### What the exercise asks
Tell how many lines below include the word "Enum". Only the number should appear.

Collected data

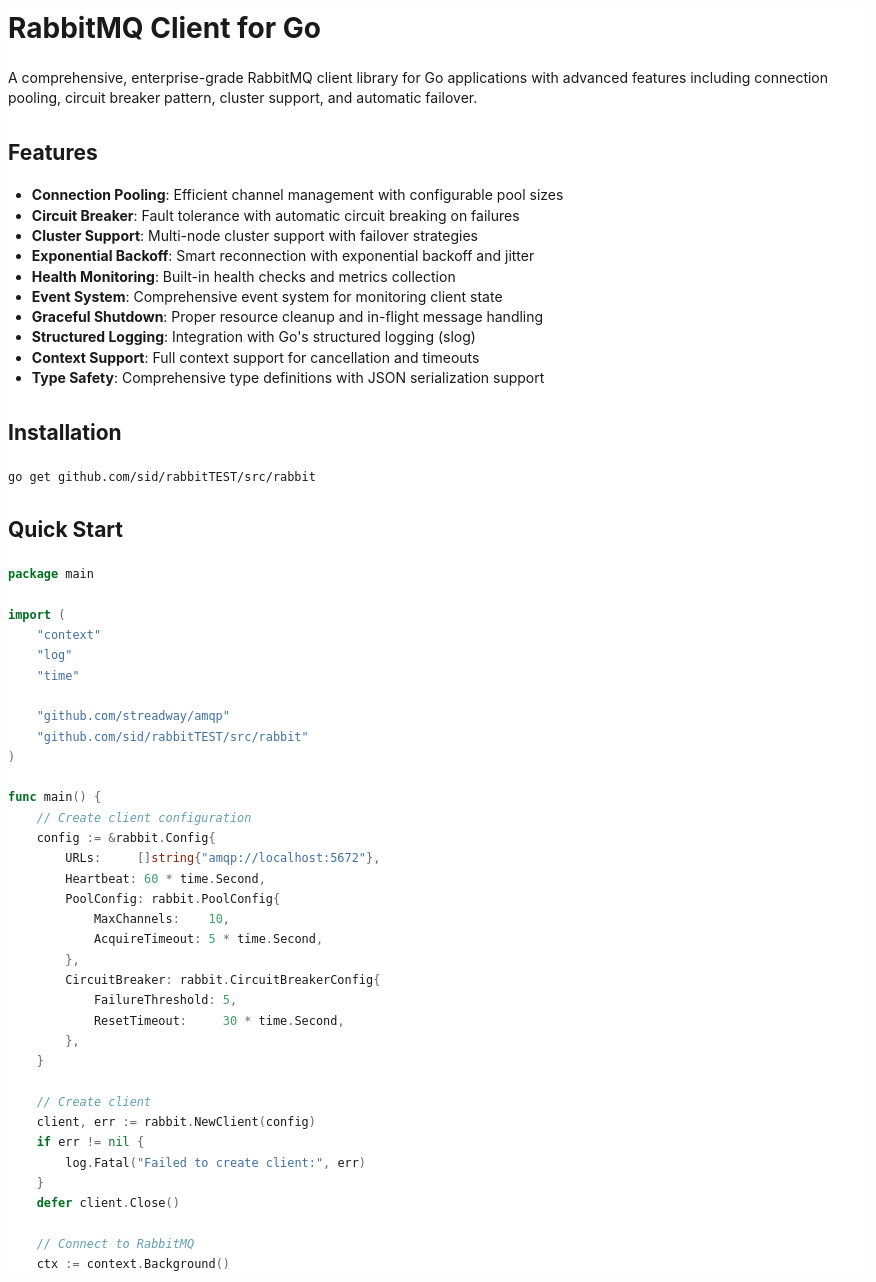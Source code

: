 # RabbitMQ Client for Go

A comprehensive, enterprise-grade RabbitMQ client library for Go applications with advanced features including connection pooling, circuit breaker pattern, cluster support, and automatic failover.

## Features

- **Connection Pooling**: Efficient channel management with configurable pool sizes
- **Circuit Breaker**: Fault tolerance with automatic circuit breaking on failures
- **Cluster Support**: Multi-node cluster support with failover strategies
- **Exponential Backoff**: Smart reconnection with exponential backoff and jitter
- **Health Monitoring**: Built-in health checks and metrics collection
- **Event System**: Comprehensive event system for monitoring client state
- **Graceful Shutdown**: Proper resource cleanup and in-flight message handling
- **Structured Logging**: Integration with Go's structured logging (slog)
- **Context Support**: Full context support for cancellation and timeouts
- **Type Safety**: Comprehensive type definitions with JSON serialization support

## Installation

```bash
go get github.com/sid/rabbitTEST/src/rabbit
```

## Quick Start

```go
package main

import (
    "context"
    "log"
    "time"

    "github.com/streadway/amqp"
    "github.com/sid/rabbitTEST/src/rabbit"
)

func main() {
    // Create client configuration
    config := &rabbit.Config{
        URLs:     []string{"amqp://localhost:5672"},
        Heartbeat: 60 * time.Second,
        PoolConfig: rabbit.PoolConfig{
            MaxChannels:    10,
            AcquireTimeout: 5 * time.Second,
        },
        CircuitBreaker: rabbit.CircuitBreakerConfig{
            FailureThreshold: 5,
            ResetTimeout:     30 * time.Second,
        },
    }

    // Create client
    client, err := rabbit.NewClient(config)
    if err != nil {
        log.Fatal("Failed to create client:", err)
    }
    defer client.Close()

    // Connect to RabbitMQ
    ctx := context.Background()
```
==
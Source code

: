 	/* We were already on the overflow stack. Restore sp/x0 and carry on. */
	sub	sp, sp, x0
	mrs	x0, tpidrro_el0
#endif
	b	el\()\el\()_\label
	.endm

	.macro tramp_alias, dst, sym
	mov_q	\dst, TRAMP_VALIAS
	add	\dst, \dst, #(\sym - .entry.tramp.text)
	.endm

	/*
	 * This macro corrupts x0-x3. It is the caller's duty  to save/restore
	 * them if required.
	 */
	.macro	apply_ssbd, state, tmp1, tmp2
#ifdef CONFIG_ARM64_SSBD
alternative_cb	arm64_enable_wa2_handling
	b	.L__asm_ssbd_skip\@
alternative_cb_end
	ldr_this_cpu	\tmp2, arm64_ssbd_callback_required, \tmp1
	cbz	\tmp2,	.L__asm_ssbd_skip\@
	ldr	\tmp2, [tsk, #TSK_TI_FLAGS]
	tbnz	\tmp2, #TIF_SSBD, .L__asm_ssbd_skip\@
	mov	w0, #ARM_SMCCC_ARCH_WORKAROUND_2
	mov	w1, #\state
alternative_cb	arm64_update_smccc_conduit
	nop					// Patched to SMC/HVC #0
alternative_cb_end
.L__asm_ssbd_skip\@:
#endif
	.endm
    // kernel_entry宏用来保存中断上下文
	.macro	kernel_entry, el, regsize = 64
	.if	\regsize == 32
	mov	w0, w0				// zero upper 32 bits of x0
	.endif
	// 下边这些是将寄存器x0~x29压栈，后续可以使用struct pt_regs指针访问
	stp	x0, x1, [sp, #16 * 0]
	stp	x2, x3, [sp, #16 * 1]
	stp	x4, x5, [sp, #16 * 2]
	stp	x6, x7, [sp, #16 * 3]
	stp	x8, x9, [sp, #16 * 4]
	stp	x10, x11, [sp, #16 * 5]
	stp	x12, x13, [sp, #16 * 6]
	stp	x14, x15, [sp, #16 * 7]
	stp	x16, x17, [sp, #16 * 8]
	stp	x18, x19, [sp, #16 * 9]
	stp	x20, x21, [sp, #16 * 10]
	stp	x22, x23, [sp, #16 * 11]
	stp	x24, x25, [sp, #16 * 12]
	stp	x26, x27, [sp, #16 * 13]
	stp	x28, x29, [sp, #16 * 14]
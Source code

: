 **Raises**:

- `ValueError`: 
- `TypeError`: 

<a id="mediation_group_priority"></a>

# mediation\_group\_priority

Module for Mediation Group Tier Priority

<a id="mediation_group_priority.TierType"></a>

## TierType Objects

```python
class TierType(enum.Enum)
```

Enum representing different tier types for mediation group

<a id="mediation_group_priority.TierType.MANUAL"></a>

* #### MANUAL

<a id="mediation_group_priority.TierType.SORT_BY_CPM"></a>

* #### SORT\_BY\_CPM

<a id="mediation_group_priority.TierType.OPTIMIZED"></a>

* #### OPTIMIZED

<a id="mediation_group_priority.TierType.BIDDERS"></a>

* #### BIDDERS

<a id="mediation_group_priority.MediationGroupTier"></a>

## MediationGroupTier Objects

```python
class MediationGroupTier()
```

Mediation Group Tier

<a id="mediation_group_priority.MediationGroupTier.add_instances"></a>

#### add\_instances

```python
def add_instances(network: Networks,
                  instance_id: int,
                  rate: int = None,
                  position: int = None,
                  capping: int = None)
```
--
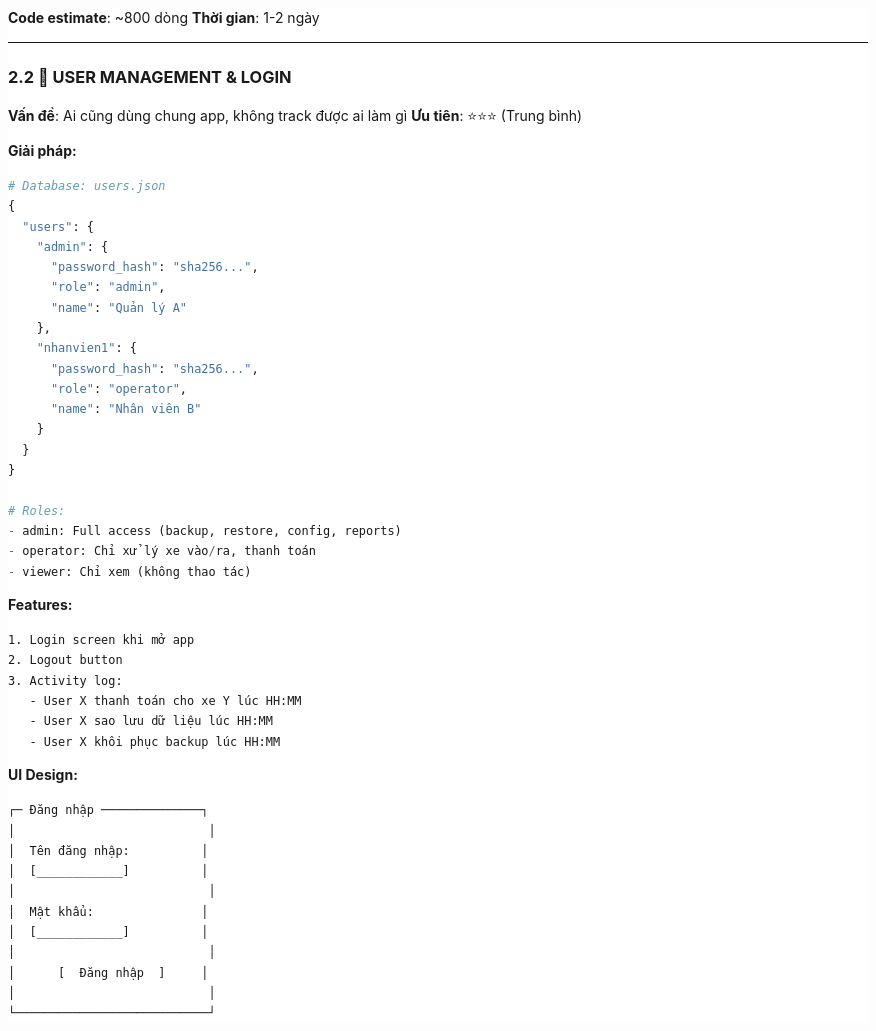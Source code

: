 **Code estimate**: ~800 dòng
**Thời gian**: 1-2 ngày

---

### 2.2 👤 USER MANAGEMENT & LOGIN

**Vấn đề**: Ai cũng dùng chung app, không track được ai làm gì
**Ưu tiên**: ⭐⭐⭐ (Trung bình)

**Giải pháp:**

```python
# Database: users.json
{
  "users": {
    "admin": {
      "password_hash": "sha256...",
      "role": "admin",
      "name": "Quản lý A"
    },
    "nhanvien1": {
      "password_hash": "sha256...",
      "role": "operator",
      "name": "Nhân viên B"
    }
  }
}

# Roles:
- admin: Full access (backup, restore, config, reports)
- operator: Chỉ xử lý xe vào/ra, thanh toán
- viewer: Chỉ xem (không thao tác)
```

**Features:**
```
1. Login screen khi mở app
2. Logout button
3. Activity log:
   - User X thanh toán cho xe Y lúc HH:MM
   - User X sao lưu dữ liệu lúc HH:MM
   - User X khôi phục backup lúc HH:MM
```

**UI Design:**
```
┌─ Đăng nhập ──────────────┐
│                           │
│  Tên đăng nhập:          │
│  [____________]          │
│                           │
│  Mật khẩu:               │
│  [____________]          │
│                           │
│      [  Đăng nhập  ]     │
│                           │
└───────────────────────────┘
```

### Reply to the task
2